The panelists shed light on how simple insight is, calling it "not mind blowing and often obvious," “a fertile revelation" about the consumer in relation to the brand, and ultimately "a fundamental truth that connects viscerally with the consumer in a universal way." Amelia Torode, a former ad planner who has since moved into PR, provided one simple clarification -- every New Year, people feel compelled to make resolutions. She described that as an observation. Every New Year, people try to change too much and end up frustrated. She described that as the simple realization that sparked 'Change One Thing,' a successful campaign for Boots in London.
Sounds easy enough? Panelists debated where great insights come from. Answers ranged from leading an "interesting and interested life" and "being curious and inquisitive" to being a student of human nature and using emotional intelligence. Where the experts differed was the extent to which research plays a critical role in fostering insights. Ruth Yearley, a Ketchum planner in London who learned planning in a branding firm, said sometimes planners "use research like a drunk uses a lamppost,” implying that an over-dependence on data can make spotting the human truth more challenging.
Beyond the research debate, most agreed the journey from research to insight to idea is never linear and often "messy" and the desire to make it neat or siloed should be resisted. Both Leontyne Green of Ikea and Brett Groom of ConAgra Foods said they strive to not limit strategic planning to their internal Insights department. Both are happy to collect insights from their marketing partners and employees and believe the responsibility to uncover and understand what makes the consumer tick is shared by all employees.

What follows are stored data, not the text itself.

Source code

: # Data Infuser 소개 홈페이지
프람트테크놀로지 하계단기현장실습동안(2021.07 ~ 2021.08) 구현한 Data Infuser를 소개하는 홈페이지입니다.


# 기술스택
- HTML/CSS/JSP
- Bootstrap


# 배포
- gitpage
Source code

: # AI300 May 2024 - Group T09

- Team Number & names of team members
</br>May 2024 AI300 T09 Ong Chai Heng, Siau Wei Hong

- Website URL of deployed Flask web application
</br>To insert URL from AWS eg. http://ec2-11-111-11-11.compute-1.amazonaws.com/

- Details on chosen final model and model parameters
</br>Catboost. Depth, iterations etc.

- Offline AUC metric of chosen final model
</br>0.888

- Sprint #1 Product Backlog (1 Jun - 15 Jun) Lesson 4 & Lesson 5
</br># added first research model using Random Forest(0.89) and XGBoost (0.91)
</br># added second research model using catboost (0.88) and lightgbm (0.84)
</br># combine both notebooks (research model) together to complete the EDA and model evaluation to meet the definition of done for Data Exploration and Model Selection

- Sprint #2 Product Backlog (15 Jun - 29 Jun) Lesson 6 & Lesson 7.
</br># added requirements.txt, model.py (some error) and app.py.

Susan Bean of Marina Maher Communications discussed her "Eureka Sessions," which require participants to talk to the target audience in advance of the session and arrive with multiple quotes from the target -- in essence, bringing the voice of the consumer into the room. Campaigns like the 'Thank You Mom' Olympics campaign for client P&G originate with a consumer "aha" -- in that award-winning case -- the realization that behind every great Olympian is a mom; that P&G is dedicated to helping moms; and moms enjoy watching the Olympics to hear the backstory of each Olympian. That simple insight produced 'Thank You Mom,' the tear-jerker campaign of 2012.
Is insight essential to producing creative ideas with impact? Quoting Marc Pritchard, the CMO of P&G, Susan Bean answered, "an insight without creativity can be boring but creativity without insight is worthless.”
Karen Strauss is partner and chief innovation officer at Ketchum.